A data warehouse is similar to a database in that it holds relational structured data, but it is meant to hold data from multiple sources. This allows data from different sources to be queried together.
A data mart often refers a self service web based feature that enables users to grab data in an extract form for further analysis or reporting. The data found in the data mart can come from one of several sources so its good to understand what data source is feeding the data mart to get a full understanding of what is available to users. Most times these interfaces are highly curated, but it is still good to know how the data gets there.
A data lake is unlike the rest of these in that it can hold unstructured, semi-structured, or structured data from multiple sources. Instead of performing data cleaning before loading to a data warehouse, data is dumped into the data lake and then whatever data is needed gets transformed, so the data lake contains both clean and unclean data.
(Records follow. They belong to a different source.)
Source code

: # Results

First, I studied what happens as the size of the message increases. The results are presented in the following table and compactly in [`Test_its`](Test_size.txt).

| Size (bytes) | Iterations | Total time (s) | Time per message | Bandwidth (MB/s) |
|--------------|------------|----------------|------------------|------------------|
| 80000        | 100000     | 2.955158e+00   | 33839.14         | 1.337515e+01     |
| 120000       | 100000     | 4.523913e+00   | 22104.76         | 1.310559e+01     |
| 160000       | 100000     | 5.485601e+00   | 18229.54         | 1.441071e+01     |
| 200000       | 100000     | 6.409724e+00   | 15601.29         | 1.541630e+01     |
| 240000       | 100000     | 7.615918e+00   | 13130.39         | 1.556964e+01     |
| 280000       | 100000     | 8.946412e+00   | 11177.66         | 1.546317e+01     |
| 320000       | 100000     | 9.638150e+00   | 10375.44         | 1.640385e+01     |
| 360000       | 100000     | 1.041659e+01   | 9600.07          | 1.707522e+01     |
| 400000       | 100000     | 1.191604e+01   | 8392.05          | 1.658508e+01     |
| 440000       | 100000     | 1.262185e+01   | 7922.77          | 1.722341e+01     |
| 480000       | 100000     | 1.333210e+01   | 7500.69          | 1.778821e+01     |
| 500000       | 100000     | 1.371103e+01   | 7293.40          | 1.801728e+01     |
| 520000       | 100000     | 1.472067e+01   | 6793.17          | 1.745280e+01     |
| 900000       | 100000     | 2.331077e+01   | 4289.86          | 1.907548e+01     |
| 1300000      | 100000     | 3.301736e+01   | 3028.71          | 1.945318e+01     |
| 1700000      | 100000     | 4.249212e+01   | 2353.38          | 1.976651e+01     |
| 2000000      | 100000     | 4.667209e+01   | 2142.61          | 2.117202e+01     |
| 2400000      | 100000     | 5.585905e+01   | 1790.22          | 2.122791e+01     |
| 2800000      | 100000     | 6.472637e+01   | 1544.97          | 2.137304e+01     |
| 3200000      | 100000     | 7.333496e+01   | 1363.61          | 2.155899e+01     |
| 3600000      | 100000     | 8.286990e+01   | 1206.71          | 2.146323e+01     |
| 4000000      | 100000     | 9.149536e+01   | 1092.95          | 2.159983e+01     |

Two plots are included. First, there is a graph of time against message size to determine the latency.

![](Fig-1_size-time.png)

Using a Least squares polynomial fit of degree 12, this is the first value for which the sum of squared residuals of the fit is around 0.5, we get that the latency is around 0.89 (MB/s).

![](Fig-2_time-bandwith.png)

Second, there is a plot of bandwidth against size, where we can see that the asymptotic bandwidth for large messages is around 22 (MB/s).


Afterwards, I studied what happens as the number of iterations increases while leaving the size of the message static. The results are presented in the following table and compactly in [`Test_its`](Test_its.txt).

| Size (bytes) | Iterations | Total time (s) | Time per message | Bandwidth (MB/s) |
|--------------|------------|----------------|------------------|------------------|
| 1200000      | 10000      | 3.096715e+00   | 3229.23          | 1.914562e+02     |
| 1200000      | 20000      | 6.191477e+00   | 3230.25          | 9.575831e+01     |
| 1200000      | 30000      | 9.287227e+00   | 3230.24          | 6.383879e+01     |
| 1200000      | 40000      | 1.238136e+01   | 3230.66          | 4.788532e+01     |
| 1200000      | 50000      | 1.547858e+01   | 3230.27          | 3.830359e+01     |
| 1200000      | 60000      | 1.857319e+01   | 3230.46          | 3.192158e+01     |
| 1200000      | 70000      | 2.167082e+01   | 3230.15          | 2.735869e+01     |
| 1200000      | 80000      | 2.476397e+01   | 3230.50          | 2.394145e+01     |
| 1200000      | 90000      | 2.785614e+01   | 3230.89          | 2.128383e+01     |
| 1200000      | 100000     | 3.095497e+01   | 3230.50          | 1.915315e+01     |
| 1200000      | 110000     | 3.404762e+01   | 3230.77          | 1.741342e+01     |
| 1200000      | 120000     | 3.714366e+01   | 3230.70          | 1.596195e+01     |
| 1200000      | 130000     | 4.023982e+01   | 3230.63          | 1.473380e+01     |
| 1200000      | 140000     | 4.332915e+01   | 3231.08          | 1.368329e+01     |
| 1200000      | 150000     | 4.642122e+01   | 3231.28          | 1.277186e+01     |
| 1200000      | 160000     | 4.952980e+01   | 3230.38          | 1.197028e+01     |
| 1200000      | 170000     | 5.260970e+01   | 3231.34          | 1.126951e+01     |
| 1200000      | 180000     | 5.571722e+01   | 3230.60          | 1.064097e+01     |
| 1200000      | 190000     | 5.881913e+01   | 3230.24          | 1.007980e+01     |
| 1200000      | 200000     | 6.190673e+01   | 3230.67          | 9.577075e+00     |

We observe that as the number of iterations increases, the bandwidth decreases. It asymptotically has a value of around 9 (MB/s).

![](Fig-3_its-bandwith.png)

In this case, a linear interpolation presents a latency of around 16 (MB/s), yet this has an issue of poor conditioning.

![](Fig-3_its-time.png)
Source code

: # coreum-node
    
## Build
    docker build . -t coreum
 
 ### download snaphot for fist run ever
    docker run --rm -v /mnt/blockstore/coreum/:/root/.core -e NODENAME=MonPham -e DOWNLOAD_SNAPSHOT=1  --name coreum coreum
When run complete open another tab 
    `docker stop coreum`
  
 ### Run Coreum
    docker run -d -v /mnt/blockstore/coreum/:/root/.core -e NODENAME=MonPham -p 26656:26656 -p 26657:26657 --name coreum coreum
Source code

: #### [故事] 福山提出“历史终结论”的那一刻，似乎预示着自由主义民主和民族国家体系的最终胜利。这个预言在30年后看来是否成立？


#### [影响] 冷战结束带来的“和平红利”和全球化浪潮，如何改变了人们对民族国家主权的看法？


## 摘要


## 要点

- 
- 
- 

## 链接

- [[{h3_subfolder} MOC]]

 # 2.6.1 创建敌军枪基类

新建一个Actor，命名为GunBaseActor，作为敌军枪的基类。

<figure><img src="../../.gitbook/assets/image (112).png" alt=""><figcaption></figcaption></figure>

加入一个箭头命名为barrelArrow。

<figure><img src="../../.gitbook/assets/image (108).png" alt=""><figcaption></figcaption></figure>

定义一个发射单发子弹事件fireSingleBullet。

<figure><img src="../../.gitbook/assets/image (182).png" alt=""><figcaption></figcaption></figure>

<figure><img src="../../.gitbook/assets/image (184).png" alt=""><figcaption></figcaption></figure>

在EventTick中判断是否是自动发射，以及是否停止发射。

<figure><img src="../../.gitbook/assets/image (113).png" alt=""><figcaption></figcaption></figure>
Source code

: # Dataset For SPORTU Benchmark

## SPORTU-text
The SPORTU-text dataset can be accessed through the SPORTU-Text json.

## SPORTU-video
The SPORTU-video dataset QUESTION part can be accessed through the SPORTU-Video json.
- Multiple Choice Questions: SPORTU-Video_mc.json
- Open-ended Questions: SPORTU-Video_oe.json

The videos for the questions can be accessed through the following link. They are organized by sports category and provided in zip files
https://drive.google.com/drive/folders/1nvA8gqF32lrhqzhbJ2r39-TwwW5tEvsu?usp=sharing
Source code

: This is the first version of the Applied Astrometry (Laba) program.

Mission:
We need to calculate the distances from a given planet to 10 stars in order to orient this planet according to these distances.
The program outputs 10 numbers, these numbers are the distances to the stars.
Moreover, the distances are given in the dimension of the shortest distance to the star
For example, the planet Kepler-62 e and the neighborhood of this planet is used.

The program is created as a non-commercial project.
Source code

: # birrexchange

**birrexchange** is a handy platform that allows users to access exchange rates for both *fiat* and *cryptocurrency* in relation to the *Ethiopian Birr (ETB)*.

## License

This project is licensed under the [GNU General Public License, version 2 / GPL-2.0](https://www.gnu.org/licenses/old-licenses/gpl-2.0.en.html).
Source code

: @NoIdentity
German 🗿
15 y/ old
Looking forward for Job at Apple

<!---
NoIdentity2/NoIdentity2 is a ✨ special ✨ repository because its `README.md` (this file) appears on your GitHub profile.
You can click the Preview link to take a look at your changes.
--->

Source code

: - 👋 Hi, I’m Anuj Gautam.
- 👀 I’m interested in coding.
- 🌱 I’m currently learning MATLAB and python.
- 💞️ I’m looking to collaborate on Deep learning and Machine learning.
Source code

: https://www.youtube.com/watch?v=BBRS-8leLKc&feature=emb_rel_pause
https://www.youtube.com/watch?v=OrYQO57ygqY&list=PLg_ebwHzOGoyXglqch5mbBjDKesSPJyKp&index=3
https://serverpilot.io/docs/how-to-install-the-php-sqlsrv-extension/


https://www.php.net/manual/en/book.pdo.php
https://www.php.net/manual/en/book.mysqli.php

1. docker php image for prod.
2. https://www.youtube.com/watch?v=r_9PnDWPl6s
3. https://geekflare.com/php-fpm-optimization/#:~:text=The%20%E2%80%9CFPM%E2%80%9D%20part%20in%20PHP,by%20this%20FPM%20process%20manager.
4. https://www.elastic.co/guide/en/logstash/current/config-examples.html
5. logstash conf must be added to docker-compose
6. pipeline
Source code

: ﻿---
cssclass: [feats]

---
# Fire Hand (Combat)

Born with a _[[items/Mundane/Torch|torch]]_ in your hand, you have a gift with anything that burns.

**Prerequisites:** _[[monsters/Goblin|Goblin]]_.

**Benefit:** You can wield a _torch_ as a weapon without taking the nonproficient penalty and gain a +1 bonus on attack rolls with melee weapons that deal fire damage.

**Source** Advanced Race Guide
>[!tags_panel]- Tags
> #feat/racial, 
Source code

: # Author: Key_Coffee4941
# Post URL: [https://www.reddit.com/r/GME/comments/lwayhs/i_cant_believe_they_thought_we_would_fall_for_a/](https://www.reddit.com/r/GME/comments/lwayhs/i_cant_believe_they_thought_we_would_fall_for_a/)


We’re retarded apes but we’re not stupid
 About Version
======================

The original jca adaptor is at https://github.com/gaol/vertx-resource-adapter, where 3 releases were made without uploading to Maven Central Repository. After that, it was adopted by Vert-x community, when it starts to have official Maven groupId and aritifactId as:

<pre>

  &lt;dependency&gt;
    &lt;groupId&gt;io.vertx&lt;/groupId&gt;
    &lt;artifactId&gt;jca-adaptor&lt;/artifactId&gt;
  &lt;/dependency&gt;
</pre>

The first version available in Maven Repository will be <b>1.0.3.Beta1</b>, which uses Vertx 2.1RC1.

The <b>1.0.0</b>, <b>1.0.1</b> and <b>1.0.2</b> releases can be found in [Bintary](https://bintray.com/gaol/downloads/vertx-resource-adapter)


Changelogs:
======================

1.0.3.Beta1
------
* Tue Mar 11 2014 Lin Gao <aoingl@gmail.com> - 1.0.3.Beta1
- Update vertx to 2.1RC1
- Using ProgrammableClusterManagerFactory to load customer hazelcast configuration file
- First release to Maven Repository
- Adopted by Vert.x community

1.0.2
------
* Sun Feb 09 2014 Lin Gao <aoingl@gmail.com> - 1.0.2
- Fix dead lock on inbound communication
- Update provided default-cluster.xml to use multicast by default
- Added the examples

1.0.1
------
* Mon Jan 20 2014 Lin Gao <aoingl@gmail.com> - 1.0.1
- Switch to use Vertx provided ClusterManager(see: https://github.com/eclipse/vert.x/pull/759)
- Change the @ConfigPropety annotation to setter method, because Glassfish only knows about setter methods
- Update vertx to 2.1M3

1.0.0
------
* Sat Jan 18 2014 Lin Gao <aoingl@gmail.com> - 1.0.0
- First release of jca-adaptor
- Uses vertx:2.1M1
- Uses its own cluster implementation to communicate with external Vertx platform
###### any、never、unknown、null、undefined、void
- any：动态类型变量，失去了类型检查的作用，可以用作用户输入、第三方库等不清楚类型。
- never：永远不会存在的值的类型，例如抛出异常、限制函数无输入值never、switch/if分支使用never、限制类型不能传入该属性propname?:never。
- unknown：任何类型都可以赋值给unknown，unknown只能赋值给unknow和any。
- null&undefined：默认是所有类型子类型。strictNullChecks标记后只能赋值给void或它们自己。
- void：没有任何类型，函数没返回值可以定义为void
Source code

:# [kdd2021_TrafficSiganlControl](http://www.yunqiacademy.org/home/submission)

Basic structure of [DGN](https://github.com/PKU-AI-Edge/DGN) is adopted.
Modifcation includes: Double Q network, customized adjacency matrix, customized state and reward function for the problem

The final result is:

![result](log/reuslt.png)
As an example, an invoice # from one table could mean something completely different than an invoice # from another table. Due to the lack of rigidity in data lakes they are easier to fix and maintain. This format of storing data has been a trend in recent years, but their popularity has been declining as of late.
Once you have determined the source of your data and how it’s being stored, there are still some more questions that you should ask before using the data.
Where is this data coming from? Knowing the actual source system(s) of the data will help you understand the scope of the data that you are looking at. Make sure to understand at a function level how the data is collected.
What does each row in this data set represent? This is perhaps the most important question for an analyst to understand. Data sets can be aggregated at all different levels, so knowing what each row represents is vital. If you’re dealing with sales data does each row represents a transaction, a store and its sales for each day, or is it MTD sales by region? Knowing these questions will affect every part of dashboard development from calculations to design & layout.
How is the data transformed? To avoid querying data sources directly, semantic layers are used to transform the data that feed into data visualization software. It is important to understand how your data may be aggregated at this semantic layer so you exactly what data you have at your disposal. As a side note, Tessellation suggests using semantic layers in order to increased performance for your end product. By performing calculations and aggregations at the semantic layer, you cut out a lot of the burden at the Server level when your viz renders. This helps your viz and its features perform at much faster speeds than if you used data straight from the source.